The Convergence of HPC, AI and Cloud

For optimal reading, please switch to desktop mode.

Iron is solid and inflexible, right?

OpenStack Ironic's Deploy Templates feature brings us closer to a world where bare metal servers can be automatically configured for their workload.

In this article we discuss the Bespoke Bare Metal (slides) presentation given at the Open Infrastructure summit in Denver in April 2019.

BIOS & RAID

The most requested features driving the deploy templates work are dynamic BIOS and RAID configuration. Let's consider the state of things prior to deploy templates.

Ironic has for a long time supported a feature called cleaning. This is typically used to perform actions to sanitise hardware, but can also perform some one-off configuration tasks. There are two modes - automatic and manual. Automatic cleaning happens when a node is deprovisioned. A typical use case for automatic cleaning is shredding disks to remove sensitive data. Manual cleaning happens on demand, when a node is not in use. The following diagram shows a simplified view of the node states related to cleaning.

Cleaning works by executing a list of clean steps, which map to methods exposed by the Ironic driver in use. Each clean step has the following fields:

interface: One of deploy, power, management, bios, raid
step: Method (function) name on the driver interface
args: Dictionary of keyword arguments
priority: Order of execution (higher runs earlier)

BIOS

BIOS configuration support was added in the Rocky cycle.
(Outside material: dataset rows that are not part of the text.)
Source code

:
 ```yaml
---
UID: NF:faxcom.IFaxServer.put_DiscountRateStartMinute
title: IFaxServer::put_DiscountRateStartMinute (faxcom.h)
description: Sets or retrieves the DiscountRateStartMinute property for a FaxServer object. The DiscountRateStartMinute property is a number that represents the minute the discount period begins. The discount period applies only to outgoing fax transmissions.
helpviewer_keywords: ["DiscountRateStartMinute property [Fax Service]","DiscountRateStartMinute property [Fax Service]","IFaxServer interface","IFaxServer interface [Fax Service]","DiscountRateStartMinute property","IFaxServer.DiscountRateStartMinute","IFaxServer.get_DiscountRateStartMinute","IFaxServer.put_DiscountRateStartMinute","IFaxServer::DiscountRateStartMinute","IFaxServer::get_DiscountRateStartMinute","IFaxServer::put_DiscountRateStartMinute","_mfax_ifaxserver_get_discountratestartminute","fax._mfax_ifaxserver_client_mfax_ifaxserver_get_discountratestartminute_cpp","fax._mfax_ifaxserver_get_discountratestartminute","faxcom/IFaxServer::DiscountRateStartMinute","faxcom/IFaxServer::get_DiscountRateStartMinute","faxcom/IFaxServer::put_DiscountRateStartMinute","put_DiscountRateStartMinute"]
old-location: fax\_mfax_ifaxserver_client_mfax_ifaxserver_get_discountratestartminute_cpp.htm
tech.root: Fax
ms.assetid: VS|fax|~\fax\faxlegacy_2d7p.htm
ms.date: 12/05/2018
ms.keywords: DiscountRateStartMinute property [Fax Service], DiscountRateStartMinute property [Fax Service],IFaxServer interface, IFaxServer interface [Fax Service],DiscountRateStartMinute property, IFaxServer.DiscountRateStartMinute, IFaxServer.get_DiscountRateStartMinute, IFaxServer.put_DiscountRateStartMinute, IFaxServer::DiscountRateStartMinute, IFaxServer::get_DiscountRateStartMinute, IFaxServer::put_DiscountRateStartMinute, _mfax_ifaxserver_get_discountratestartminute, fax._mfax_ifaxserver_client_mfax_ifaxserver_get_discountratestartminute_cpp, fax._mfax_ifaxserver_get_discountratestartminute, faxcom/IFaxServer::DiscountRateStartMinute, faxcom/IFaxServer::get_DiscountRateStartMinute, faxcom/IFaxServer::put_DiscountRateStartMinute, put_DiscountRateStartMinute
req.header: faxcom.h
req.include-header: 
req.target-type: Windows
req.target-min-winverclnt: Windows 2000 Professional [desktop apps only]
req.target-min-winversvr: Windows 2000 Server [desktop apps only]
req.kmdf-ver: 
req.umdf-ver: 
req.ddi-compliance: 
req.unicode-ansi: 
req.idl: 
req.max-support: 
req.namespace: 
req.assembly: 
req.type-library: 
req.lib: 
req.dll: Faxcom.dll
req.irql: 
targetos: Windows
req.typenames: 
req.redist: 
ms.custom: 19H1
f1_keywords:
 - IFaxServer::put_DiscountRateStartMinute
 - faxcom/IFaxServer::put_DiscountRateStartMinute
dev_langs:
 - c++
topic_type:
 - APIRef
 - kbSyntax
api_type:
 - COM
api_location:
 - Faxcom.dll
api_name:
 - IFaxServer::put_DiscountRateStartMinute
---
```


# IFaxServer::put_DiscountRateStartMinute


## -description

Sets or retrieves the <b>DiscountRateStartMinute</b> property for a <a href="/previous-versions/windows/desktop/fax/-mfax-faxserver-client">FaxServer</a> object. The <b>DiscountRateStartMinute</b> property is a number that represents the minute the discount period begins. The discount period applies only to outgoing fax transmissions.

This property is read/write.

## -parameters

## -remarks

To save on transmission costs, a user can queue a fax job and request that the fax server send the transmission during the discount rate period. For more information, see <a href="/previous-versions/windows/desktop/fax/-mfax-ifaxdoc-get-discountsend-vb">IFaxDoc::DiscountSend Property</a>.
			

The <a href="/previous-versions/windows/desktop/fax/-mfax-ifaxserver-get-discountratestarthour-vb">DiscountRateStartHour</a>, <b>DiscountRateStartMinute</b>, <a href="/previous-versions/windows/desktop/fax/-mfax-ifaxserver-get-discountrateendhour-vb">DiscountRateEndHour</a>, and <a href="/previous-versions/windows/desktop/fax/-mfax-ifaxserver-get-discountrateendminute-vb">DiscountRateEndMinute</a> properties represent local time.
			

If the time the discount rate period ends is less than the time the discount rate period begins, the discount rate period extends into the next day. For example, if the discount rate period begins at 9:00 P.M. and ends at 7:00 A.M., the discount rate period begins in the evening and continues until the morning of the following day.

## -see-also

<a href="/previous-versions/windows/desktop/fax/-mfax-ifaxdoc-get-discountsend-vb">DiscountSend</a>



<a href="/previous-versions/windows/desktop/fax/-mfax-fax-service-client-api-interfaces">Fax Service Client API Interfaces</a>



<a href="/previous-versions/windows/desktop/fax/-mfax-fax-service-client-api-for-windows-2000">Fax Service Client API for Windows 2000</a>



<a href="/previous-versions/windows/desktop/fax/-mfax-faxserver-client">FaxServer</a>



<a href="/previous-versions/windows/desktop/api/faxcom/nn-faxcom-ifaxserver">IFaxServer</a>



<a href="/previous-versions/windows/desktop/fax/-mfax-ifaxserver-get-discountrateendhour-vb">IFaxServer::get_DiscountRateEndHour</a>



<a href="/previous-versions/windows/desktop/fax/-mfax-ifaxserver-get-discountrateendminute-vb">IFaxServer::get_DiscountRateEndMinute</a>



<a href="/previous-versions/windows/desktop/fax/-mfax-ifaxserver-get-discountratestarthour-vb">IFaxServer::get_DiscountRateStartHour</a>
The bios driver interface provides two clean steps:

apply_configuration: apply BIOS configuration
factory_reset: reset BIOS configuration to factory defaults

Here is an example of a clean step that uses the BIOS driver interface to disable HyperThreading:

{
  "interface": "bios",
  "step": "apply_configuration",
  "args": {
    "settings": [
      {
        "name": "LogicalProc",
        "value": "Disabled"
      }
    ]
  }
}

RAID

Support for RAID configuration was added in the Mitaka cycle. The raid driver interface provides two clean steps:

create_configuration: create RAID configuration
delete_configuration: delete all RAID virtual disks

The target RAID configuration must be set in a separate API call prior to cleaning.

{
  "interface": "raid",
  "step": "create_configuration",
  "args": {
    "create_root_volume": true,
    "create_nonroot_volumes": true
  }
}

Of course, support for BIOS and RAID configuration is hardware-dependent.

Limitations

While BIOS and RAID configuration triggered through cleaning can be useful, it has a number of limitations. The configuration is not integrated into Ironic node deployment, so users cannot select a configuration on demand. Cleaning is not available to Nova users, so it is accessible only to administrators. Finally, the requirement for a separate API call to set the target RAID configuration is quite clunky, and prevents the configuration of RAID in automated cleaning.

With these limitations in mind, let's consider the goals for bespoke bare metal.

Goals

We want to allow a pool of hardware to be applied to various tasks, with an optimal server configuration used for each task. Some examples:

A Hadoop node with Just a Bunch of Disks (JBOD)
A database server with mirrored & striped disks (RAID 10)
A High Performance Computing (HPC) compute node, with tuned BIOS parameters

In order to avoid partitioning our hardware, we want to be able to dynamically configure these things when a bare metal instance is deployed.

We also want to make it cloudy. It should not require administrator privileges, and should be abstracted from hardware specifics. The operator should be able to control what can be configured and who can configure it. We'd also like to use existing interfaces and concepts where possible.

Recap: Scheduling in Nova

Understanding the mechanics of deploy templates requires a reasonable knowledge of how scheduling works in Nova with Ironic. The Placement service was added to Nova in the Newton cycle, and extracted into a separate project in Stein. It provides an API for tracking resource inventory & consumption, with support for both quantitative and qualitative aspects.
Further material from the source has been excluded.